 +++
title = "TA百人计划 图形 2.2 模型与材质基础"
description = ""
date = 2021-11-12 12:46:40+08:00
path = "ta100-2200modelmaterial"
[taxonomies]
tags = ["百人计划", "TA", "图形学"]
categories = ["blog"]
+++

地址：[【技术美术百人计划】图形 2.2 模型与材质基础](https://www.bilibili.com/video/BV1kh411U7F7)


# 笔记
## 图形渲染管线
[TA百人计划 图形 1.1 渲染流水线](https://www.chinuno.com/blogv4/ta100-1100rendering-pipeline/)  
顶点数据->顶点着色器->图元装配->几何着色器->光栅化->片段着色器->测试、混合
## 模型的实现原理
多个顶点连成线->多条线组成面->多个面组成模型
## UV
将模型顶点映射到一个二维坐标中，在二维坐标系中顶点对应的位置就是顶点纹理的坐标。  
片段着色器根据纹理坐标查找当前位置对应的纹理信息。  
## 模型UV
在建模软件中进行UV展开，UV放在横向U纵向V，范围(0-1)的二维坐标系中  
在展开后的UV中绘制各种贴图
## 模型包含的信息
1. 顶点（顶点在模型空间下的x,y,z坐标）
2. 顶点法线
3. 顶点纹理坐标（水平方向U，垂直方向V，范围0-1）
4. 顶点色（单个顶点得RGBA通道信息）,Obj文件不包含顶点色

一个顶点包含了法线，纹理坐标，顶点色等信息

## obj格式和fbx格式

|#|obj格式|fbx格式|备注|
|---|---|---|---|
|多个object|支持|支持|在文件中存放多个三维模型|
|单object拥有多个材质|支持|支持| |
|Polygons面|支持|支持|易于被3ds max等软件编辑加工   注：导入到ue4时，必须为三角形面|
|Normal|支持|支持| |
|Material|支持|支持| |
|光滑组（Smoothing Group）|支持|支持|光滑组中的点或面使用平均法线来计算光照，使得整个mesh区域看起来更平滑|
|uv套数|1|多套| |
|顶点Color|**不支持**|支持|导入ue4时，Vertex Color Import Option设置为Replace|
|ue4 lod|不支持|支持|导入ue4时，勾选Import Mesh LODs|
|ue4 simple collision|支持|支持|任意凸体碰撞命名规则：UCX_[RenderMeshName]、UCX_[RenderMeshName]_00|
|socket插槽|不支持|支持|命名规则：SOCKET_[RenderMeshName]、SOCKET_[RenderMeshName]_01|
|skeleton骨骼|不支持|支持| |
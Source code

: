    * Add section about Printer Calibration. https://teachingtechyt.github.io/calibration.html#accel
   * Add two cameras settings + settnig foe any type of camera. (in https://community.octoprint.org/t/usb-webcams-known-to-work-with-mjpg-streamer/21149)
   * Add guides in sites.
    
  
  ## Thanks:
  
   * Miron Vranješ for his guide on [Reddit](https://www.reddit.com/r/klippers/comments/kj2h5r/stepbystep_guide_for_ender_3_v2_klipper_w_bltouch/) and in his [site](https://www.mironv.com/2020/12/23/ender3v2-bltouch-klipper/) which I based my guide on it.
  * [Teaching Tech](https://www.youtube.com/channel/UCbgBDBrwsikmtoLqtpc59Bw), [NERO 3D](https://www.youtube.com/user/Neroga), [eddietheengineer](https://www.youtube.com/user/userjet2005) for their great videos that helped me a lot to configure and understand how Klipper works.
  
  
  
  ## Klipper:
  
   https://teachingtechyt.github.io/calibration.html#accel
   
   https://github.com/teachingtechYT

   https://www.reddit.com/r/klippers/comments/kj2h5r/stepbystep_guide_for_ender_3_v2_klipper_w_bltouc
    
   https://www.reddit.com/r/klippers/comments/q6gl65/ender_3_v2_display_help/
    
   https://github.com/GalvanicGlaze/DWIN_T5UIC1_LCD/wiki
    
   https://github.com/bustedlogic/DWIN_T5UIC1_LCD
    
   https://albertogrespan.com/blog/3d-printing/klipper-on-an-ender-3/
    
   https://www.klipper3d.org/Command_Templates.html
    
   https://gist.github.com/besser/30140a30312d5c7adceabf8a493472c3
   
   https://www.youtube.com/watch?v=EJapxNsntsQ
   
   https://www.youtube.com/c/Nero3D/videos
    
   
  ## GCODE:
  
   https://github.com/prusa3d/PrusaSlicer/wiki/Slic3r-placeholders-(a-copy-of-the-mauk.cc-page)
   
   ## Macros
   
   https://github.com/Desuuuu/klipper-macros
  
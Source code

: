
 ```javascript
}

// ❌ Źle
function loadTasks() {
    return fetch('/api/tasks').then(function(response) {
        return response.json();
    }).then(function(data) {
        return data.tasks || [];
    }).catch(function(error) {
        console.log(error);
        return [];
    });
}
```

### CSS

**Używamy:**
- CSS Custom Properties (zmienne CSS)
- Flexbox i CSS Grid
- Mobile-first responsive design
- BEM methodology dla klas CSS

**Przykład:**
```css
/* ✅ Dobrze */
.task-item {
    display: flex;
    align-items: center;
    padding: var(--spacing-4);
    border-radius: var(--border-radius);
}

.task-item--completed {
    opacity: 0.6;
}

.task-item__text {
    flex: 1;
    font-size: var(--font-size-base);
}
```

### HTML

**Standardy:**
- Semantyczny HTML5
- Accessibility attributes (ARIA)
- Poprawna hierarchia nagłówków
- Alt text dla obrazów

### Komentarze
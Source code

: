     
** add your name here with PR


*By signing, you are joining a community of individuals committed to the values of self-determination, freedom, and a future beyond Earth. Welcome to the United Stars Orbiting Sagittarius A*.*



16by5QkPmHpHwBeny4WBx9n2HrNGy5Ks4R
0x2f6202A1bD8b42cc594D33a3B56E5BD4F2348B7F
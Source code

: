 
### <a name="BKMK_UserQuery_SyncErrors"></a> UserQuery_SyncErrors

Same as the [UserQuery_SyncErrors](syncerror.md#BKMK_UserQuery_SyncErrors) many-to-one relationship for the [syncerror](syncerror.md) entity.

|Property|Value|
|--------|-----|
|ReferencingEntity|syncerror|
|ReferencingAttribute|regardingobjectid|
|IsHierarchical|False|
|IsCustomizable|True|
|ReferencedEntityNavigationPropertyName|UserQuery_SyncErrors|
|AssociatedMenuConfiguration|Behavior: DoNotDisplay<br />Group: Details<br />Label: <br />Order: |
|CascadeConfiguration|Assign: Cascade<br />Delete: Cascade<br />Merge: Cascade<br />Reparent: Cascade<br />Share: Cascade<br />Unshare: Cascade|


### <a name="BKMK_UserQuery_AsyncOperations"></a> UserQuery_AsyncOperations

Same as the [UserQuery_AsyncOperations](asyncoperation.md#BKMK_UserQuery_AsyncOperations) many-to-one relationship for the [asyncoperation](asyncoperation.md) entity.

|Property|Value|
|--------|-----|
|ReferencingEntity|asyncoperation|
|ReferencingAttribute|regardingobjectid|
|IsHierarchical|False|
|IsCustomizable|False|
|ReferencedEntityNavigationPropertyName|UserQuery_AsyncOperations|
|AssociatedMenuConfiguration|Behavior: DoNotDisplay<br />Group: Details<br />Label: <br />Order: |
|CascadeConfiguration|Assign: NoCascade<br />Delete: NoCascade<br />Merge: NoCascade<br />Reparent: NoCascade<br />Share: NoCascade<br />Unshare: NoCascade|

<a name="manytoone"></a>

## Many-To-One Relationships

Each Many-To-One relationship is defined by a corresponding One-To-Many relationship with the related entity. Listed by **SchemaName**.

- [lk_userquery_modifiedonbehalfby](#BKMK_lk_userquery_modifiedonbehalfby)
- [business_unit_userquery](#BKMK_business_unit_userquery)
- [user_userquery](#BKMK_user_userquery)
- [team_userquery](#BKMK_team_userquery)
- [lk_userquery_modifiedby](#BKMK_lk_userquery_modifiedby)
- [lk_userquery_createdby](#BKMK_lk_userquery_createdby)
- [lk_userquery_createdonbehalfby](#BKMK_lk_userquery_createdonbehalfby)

◆ **Try it**
Write an exact transcription of every entry above.

◆ **Solution for this exercise**
 +++
title = "TA百人计划 图形 2.2 模型与材质基础"
description = ""
date = 2021-11-12 12:46:40+08:00
path = "ta100-2200modelmaterial"
[taxonomies]
tags = ["百人计划", "TA", "图形学"]
categories = ["blog"]
+++

地址：[【技术美术百人计划】图形 2.2 模型与材质基础](https://www.bilibili.com/video/BV1kh411U7F7)


# 笔记
## 图形渲染管线
[TA百人计划 图形 1.1 渲染流水线](https://www.chinuno.com/blogv4/ta100-1100rendering-pipeline/)  
顶点数据->顶点着色器->图元装配->几何着色器->光栅化->片段着色器->测试、混合
## 模型的实现原理
多个顶点连成线->多条线组成面->多个面组成模型
## UV
将模型顶点映射到一个二维坐标中，在二维坐标系中顶点对应的位置就是顶点纹理的坐标。  
片段着色器根据纹理坐标查找当前位置对应的纹理信息。  
## 模型UV
在建模软件中进行UV展开，UV放在横向U纵向V，范围(0-1)的二维坐标系中  
在展开后的UV中绘制各种贴图
## 模型包含的信息
1. 顶点（顶点在模型空间下的x,y,z坐标）
2. 顶点法线
3. 顶点纹理坐标（水平方向U，垂直方向V，范围0-1）
4. 顶点色（单个顶点得RGBA通道信息）,Obj文件不包含顶点色

一个顶点包含了法线，纹理坐标，顶点色等信息

## obj格式和fbx格式

|#|obj格式|fbx格式|备注|
|---|---|---|---|
|多个object|支持|支持|在文件中存放多个三维模型|
|单object拥有多个材质|支持|支持| |
|Polygons面|支持|支持|易于被3ds max等软件编辑加工   注：导入到ue4时，必须为三角形面|
|Normal|支持|支持| |
|Material|支持|支持| |
|光滑组（Smoothing Group）|支持|支持|光滑组中的点或面使用平均法线来计算光照，使得整个mesh区域看起来更平滑|
|uv套数|1|多套| |
|顶点Color|**不支持**|支持|导入ue4时，Vertex Color Import Option设置为Replace|
|ue4 lod|不支持|支持|导入ue4时，勾选Import Mesh LODs|
|ue4 simple collision|支持|支持|任意凸体碰撞命名规则：UCX_[RenderMeshName]、UCX_[RenderMeshName]_00|
|socket插槽|不支持|支持|命名规则：SOCKET_[RenderMeshName]、SOCKET_[RenderMeshName]_01|
|skeleton骨骼|不支持|支持| |
Source code

:    * Add section about Printer Calibration. https://teachingtechyt.github.io/calibration.html#accel
   * Add two cameras settings + settnig foe any type of camera. (in https://community.octoprint.org/t/usb-webcams-known-to-work-with-mjpg-streamer/21149)
   * Add guides in sites.
    
  
  ## Thanks:
  
   * Miron Vranješ for his guide on [Reddit](https://www.reddit.com/r/klippers/comments/kj2h5r/stepbystep_guide_for_ender_3_v2_klipper_w_bltouch/) and in his [site](https://www.mironv.com/2020/12/23/ender3v2-bltouch-klipper/) which I based my guide on it.
  * [Teaching Tech](https://www.youtube.com/channel/UCbgBDBrwsikmtoLqtpc59Bw), [NERO 3D](https://www.youtube.com/user/Neroga), [eddietheengineer](https://www.youtube.com/user/userjet2005) for their great videos that helped me a lot to configure and understand how Klipper works.
  
  
  
  ## Klipper:
  
   https://teachingtechyt.github.io/calibration.html#accel
   
   https://github.com/teachingtechYT

   https://www.reddit.com/r/klippers/comments/kj2h5r/stepbystep_guide_for_ender_3_v2_klipper_w_bltouc
    
   https://www.reddit.com/r/klippers/comments/q6gl65/ender_3_v2_display_help/
    
   https://github.com/GalvanicGlaze/DWIN_T5UIC1_LCD/wiki
    
   https://github.com/bustedlogic/DWIN_T5UIC1_LCD
    
   https://albertogrespan.com/blog/3d-printing/klipper-on-an-ender-3/
    
   https://www.klipper3d.org/Command_Templates.html
    
   https://gist.github.com/besser/30140a30312d5c7adceabf8a493472c3
   
   https://www.youtube.com/watch?v=EJapxNsntsQ
   
   https://www.youtube.com/c/Nero3D/videos
    
   
  ## GCODE:
  
   https://github.com/prusa3d/PrusaSlicer/wiki/Slic3r-placeholders-(a-copy-of-the-mauk.cc-page)
   
   ## Macros
   
   https://github.com/Desuuuu/klipper-macros
  
Source code

:
 ```javascript
}

// ❌ Źle
function loadTasks() {
    return fetch('/api/tasks').then(function(response) {
        return response.json();
    }).then(function(data) {
        return data.tasks || [];
    }).catch(function(error) {
        console.log(error);
        return [];
    });
}
```

### CSS

**Używamy:**
- CSS Custom Properties (zmienne CSS)
- Flexbox i CSS Grid
- Mobile-first responsive design
- BEM methodology dla klas CSS

**Przykład:**
```css
/* ✅ Dobrze */
.task-item {
    display: flex;
    align-items: center;
    padding: var(--spacing-4);
    border-radius: var(--border-radius);
}

.task-item--completed {
    opacity: 0.6;
}

.task-item__text {
    flex: 1;
    font-size: var(--font-size-base);
}
```

### HTML

**Standardy:**
- Semantyczny HTML5
- Accessibility attributes (ARIA)
- Poprawna hierarchia nagłówków
- Alt text dla obrazów

### Komentarze
Source code

:     
** add your name here with PR


*By signing, you are joining a community of individuals committed to the values of self-determination, freedom, and a future beyond Earth. Welcome to the United Stars Orbiting Sagittarius A*.*



16by5QkPmHpHwBeny4WBx9n2HrNGy5Ks4R
0x2f6202A1bD8b42cc594D33a3B56E5BD4F2348B7F
Source code

: 
### <a name="BKMK_UserQuery_SyncErrors"></a> UserQuery_SyncErrors

Same as the [UserQuery_SyncErrors](syncerror.md#BKMK_UserQuery_SyncErrors) many-to-one relationship for the [syncerror](syncerror.md) entity.

|Property|Value|
|--------|-----|
|ReferencingEntity|syncerror|
|ReferencingAttribute|regardingobjectid|
|IsHierarchical|False|
|IsCustomizable|True|
|ReferencedEntityNavigationPropertyName|UserQuery_SyncErrors|
|AssociatedMenuConfiguration|Behavior: DoNotDisplay<br />Group: Details<br />Label: <br />Order: |
|CascadeConfiguration|Assign: Cascade<br />Delete: Cascade<br />Merge: Cascade<br />Reparent: Cascade<br />Share: Cascade<br />Unshare: Cascade|


### <a name="BKMK_UserQuery_AsyncOperations"></a> UserQuery_AsyncOperations

Same as the [UserQuery_AsyncOperations](asyncoperation.md#BKMK_UserQuery_AsyncOperations) many-to-one relationship for the [asyncoperation](asyncoperation.md) entity.

|Property|Value|
|--------|-----|
|ReferencingEntity|asyncoperation|
|ReferencingAttribute|regardingobjectid|
|IsHierarchical|False|
|IsCustomizable|False|
|ReferencedEntityNavigationPropertyName|UserQuery_AsyncOperations|
|AssociatedMenuConfiguration|Behavior: DoNotDisplay<br />Group: Details<br />Label: <br />Order: |
|CascadeConfiguration|Assign: NoCascade<br />Delete: NoCascade<br />Merge: NoCascade<br />Reparent: NoCascade<br />Share: NoCascade<br />Unshare: NoCascade|

<a name="manytoone"></a>

## Many-To-One Relationships

Each Many-To-One relationship is defined by a corresponding One-To-Many relationship with the related entity. Listed by **SchemaName**.

- [lk_userquery_modifiedonbehalfby](#BKMK_lk_userquery_modifiedonbehalfby)
- [business_unit_userquery](#BKMK_business_unit_userquery)
- [user_userquery](#BKMK_user_userquery)
- [team_userquery](#BKMK_team_userquery)
- [lk_userquery_modifiedby](#BKMK_lk_userquery_modifiedby)
- [lk_userquery_createdby](#BKMK_lk_userquery_createdby)
- [lk_userquery_createdonbehalfby](#BKMK_lk_userquery_createdonbehalfby)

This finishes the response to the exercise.